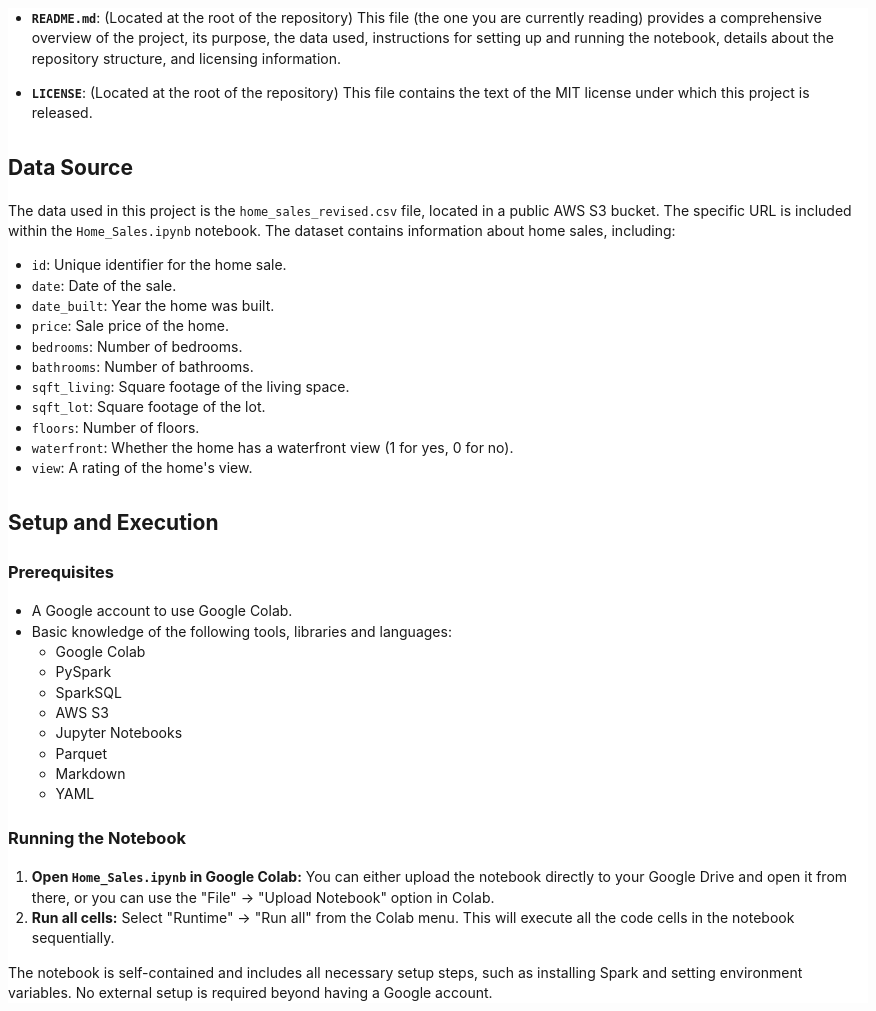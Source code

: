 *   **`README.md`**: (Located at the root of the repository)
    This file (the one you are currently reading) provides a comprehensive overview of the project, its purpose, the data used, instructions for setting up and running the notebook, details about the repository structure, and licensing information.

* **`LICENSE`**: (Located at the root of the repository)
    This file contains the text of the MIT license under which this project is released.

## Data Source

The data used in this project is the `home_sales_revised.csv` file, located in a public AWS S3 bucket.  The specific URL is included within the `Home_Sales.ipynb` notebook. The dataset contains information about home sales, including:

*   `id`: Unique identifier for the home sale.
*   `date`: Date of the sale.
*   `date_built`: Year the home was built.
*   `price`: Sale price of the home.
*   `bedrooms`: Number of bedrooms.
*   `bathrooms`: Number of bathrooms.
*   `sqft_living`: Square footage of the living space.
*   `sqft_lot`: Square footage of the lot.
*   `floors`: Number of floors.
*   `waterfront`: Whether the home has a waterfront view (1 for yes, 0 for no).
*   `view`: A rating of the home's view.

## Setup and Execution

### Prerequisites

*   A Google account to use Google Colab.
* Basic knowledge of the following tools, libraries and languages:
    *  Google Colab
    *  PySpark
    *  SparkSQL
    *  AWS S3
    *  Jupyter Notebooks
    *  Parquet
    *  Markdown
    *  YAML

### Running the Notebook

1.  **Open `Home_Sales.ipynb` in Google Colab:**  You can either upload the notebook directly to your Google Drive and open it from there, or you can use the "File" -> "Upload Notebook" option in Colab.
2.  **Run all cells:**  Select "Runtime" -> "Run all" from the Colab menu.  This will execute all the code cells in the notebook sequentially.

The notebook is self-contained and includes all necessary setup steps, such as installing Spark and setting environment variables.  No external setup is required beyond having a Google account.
==
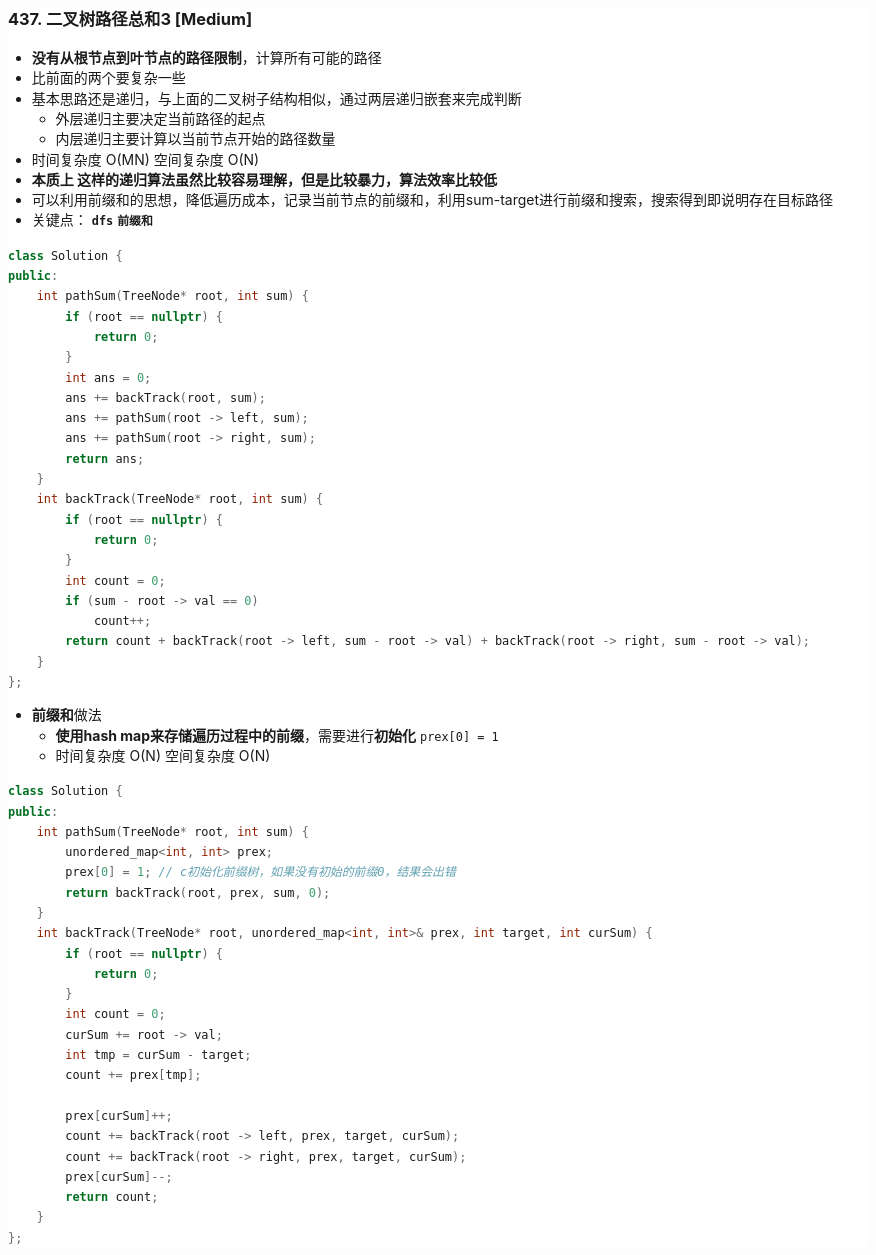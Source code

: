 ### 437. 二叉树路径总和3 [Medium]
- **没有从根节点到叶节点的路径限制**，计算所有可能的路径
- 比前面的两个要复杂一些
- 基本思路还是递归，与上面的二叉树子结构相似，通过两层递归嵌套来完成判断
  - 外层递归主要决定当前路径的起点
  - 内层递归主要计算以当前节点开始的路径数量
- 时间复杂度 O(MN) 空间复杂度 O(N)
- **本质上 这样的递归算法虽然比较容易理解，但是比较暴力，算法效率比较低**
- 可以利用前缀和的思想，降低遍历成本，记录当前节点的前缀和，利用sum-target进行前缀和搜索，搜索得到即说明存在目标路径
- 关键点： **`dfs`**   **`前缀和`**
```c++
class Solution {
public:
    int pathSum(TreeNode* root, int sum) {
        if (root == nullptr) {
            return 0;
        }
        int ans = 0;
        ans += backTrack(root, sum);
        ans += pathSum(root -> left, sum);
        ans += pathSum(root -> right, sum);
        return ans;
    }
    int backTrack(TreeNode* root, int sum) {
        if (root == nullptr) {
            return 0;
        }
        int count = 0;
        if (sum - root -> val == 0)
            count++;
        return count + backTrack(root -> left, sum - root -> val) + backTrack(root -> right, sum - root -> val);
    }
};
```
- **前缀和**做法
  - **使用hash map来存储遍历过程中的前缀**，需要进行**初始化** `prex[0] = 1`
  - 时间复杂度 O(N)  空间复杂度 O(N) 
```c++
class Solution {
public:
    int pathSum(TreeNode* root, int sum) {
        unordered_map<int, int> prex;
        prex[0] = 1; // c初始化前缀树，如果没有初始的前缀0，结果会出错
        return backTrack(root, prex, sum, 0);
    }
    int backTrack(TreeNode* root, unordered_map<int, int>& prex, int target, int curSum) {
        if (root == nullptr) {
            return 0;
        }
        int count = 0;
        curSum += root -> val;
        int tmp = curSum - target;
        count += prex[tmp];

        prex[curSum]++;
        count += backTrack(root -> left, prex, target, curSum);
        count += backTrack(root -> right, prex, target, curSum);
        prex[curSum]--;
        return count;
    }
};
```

▶ EXERCISE AIM
Send back an exact copy of only the lines from the line with "Number of floors." up to and including the line with "the notebook sequentially." in the data above.

▶ OUTPUT BELOW
*   `floors`: Number of floors.
*   `waterfront`: Whether the home has a waterfront view (1 for yes, 0 for no).
*   `view`: A rating of the home's view.

## Setup and Execution

### Prerequisites

*   A Google account to use Google Colab.
* Basic knowledge of the following tools, libraries and languages:
    *  Google Colab
    *  PySpark
    *  SparkSQL
    *  AWS S3
    *  Jupyter Notebooks
    *  Parquet
    *  Markdown
    *  YAML

### Running the Notebook

1.  **Open `Home_Sales.ipynb` in Google Colab:**  You can either upload the notebook directly to your Google Drive and open it from there, or you can use the "File" -> "Upload Notebook" option in Colab.
2.  **Run all cells:**  Select "Runtime" -> "Run all" from the Colab menu.  This will execute all the code cells in the notebook sequentially.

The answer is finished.